EXERCISE REQUIREMENTS:
Reproduce the data exactly, leaving nothing out.

=== AVAILABLE DATA ===

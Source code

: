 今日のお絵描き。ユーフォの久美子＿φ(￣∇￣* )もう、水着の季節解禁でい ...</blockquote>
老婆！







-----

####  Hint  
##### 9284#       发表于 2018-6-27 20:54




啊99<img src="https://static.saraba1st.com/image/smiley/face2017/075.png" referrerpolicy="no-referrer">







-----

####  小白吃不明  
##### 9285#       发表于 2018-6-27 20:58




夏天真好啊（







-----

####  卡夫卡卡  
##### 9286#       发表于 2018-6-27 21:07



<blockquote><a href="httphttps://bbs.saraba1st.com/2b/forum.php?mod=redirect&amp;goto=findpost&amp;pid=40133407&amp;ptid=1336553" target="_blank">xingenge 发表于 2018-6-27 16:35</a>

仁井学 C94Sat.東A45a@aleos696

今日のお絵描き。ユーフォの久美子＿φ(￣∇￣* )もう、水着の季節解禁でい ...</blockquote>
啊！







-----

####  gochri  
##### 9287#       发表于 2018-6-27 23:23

===

EXPECTED OUTPUT:
Source code

: 今日のお絵描き。ユーフォの久美子＿φ(￣∇￣* )もう、水着の季節解禁でい ...</blockquote>
老婆！







-----

####  Hint  
##### 9284#       发表于 2018-6-27 20:54




啊99<img src="https://static.saraba1st.com/image/smiley/face2017/075.png" referrerpolicy="no-referrer">







-----

####  小白吃不明  
##### 9285#       发表于 2018-6-27 20:58




夏天真好啊（







-----

####  卡夫卡卡  
##### 9286#       发表于 2018-6-27 21:07



<blockquote><a href="httphttps://bbs.saraba1st.com/2b/forum.php?mod=redirect&amp;goto=findpost&amp;pid=40133407&amp;ptid=1336553" target="_blank">xingenge 发表于 2018-6-27 16:35</a>

仁井学 C94Sat.東A45a@aleos696

今日のお絵描き。ユーフォの久美子＿φ(￣∇￣* )もう、水着の季節解禁でい ...</blockquote>
啊！







-----

####  gochri  
##### 9287#       发表于 2018-6-27 23:23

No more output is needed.